● Task objective: Your task is to retype, word for word, the lines from the start of the data through the line holding "- Using encryption protocols like HTTPS". Do not include the pictures.

● Task material:
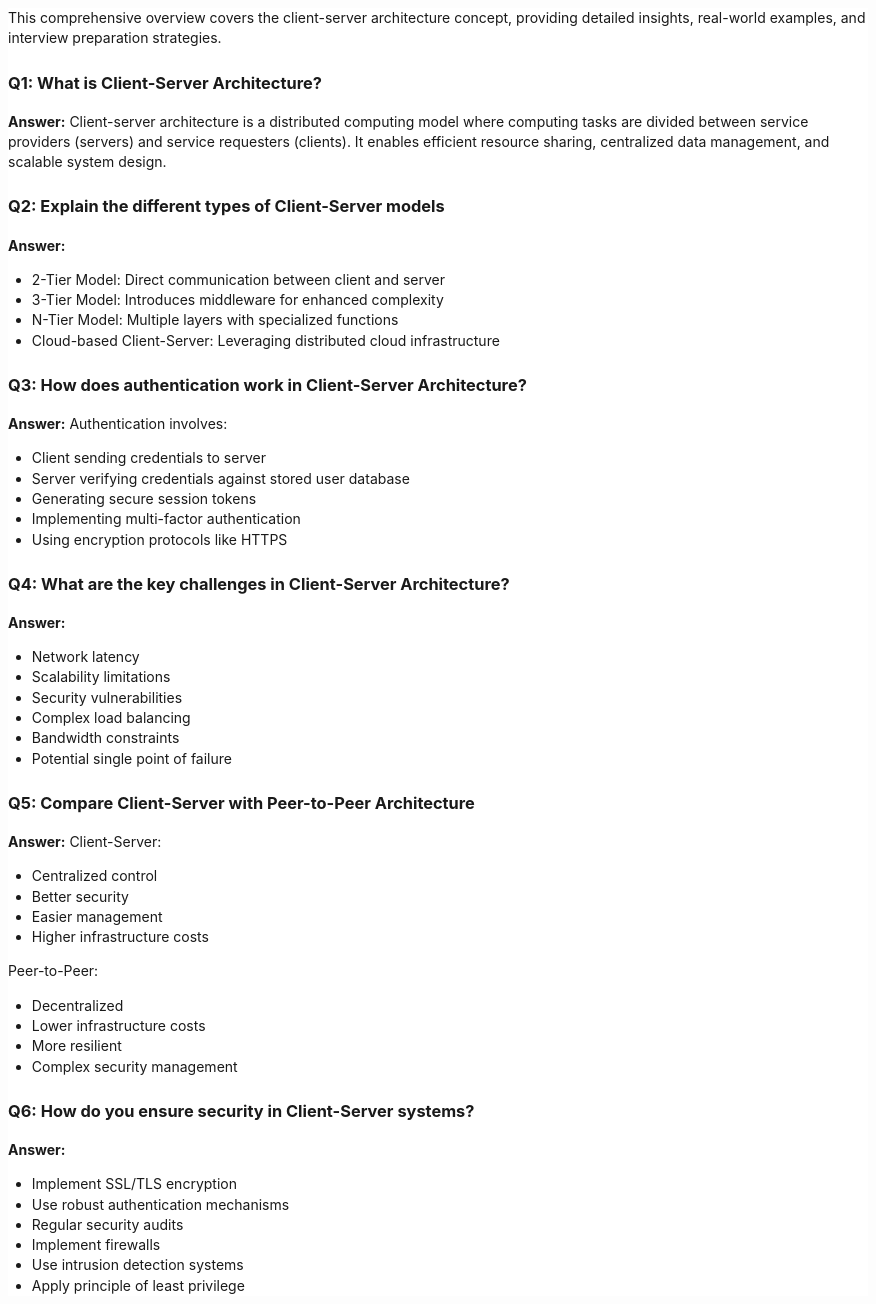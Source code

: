 This comprehensive overview covers the client-server architecture concept, providing detailed insights, real-world examples, and interview preparation strategies.


### Q1: What is Client-Server Architecture?
**Answer:** Client-server architecture is a distributed computing model where computing tasks are divided between service providers (servers) and service requesters (clients). It enables efficient resource sharing, centralized data management, and scalable system design.

### Q2: Explain the different types of Client-Server models
**Answer:** 
- 2-Tier Model: Direct communication between client and server
- 3-Tier Model: Introduces middleware for enhanced complexity
- N-Tier Model: Multiple layers with specialized functions
- Cloud-based Client-Server: Leveraging distributed cloud infrastructure

### Q3: How does authentication work in Client-Server Architecture?
**Answer:** Authentication involves:
- Client sending credentials to server
- Server verifying credentials against stored user database
- Generating secure session tokens
- Implementing multi-factor authentication
- Using encryption protocols like HTTPS

### Q4: What are the key challenges in Client-Server Architecture?
**Answer:**
- Network latency
- Scalability limitations
- Security vulnerabilities
- Complex load balancing
- Bandwidth constraints
- Potential single point of failure

### Q5: Compare Client-Server with Peer-to-Peer Architecture
**Answer:**
Client-Server:
- Centralized control
- Better security
- Easier management
- Higher infrastructure costs

Peer-to-Peer:
- Decentralized
- Lower infrastructure costs
- More resilient
- Complex security management

### Q6: How do you ensure security in Client-Server systems?
**Answer:**
- Implement SSL/TLS encryption
- Use robust authentication mechanisms
- Regular security audits
- Implement firewalls
- Use intrusion detection systems
- Apply principle of least privilege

● Worked solution:
Source code

: This comprehensive overview covers the client-server architecture concept, providing detailed insights, real-world examples, and interview preparation strategies.


### Q1: What is Client-Server Architecture?
**Answer:** Client-server architecture is a distributed computing model where computing tasks are divided between service providers (servers) and service requesters (clients). It enables efficient resource sharing, centralized data management, and scalable system design.

### Q2: Explain the different types of Client-Server models
**Answer:** 
- 2-Tier Model: Direct communication between client and server
- 3-Tier Model: Introduces middleware for enhanced complexity
- N-Tier Model: Multiple layers with specialized functions
- Cloud-based Client-Server: Leveraging distributed cloud infrastructure

### Q3: How does authentication work in Client-Server Architecture?
**Answer:** Authentication involves:
- Client sending credentials to server
- Server verifying credentials against stored user database
- Generating secure session tokens
- Implementing multi-factor authentication
- Using encryption protocols like HTTPS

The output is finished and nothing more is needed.